Saved data entries:
===============

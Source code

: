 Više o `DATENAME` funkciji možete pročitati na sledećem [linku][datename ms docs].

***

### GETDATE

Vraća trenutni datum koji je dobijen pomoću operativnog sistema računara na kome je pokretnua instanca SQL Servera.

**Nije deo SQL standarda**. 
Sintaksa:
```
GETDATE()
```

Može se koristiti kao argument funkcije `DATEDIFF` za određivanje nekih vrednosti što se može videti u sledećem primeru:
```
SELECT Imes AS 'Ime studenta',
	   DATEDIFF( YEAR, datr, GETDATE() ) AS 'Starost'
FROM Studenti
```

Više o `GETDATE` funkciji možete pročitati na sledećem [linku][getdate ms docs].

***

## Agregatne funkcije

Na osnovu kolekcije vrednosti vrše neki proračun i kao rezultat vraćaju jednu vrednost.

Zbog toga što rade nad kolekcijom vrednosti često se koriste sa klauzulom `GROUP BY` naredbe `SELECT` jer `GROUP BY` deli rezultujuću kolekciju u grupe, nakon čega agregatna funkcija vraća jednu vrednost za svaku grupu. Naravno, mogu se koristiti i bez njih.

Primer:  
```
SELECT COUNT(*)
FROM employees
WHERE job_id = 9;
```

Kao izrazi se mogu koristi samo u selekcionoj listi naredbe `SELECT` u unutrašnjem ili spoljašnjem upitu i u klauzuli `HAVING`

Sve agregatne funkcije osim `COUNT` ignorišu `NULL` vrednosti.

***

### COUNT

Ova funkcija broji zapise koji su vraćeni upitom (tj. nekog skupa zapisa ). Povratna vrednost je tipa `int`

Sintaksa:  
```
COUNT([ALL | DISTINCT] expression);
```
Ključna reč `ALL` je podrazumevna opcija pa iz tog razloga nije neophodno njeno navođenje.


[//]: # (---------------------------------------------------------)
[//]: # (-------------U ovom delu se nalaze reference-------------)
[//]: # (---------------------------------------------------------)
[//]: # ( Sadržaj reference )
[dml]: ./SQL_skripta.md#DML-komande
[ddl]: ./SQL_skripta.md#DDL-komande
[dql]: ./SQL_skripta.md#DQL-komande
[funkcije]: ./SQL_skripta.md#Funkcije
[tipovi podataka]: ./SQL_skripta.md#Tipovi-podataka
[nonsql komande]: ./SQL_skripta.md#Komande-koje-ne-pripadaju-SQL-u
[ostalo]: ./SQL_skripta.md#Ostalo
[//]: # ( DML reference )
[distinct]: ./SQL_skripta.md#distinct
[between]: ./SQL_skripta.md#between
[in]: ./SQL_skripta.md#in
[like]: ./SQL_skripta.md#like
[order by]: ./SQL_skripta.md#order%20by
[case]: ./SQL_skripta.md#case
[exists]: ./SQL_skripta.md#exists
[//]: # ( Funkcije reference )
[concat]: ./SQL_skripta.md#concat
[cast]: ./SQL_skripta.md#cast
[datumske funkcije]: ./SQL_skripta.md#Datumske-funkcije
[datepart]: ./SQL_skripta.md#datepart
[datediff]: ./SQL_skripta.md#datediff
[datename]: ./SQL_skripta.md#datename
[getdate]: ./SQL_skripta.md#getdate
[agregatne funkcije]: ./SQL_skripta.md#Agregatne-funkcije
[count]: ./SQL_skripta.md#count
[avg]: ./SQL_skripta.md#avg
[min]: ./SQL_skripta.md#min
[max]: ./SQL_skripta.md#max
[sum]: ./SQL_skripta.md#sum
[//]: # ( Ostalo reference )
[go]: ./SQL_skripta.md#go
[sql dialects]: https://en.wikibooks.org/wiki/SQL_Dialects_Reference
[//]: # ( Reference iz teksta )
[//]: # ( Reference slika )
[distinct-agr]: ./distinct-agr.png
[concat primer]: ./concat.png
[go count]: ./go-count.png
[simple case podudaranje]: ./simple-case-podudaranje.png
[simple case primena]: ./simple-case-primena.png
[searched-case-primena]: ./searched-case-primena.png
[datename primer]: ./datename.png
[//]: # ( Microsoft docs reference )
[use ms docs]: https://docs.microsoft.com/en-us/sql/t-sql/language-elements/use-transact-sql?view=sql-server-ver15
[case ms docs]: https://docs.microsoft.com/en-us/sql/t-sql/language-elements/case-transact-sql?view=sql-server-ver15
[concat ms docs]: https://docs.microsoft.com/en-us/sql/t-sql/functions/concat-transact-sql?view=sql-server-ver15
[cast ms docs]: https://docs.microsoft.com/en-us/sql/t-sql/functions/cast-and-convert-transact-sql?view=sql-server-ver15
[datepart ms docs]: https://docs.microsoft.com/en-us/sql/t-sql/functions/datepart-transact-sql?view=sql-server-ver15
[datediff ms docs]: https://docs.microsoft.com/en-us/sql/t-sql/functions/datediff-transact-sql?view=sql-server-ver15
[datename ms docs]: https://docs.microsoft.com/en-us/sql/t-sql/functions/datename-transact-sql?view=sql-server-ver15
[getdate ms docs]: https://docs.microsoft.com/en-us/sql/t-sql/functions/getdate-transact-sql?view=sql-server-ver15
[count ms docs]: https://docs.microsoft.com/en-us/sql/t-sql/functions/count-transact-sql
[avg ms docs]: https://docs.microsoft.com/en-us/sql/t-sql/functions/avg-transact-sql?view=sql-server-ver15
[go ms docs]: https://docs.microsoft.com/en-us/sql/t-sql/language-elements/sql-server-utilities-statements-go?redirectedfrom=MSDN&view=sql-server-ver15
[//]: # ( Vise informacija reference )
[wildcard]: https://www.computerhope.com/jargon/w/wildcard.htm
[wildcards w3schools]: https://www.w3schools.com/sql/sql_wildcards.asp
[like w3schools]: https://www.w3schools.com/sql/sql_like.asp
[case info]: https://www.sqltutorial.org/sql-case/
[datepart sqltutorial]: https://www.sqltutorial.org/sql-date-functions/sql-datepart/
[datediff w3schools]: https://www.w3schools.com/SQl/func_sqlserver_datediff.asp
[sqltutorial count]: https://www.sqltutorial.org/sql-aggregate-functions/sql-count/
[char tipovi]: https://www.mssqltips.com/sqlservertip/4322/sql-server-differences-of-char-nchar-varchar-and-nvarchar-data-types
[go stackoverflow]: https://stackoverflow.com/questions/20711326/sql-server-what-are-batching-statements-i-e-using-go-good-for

===============

TASK STATEMENT:
Go over the data and return every line that includes the word "sledećem".

TASK RESULT:
: Više o `DATENAME` funkciji možete pročitati na sledećem [linku][datename ms docs].
Može se koristiti kao argument funkcije `DATEDIFF` za određivanje nekih vrednosti što se može videti u sledećem primeru:
Više o `GETDATE` funkciji možete pročitati na sledećem [linku][getdate ms docs].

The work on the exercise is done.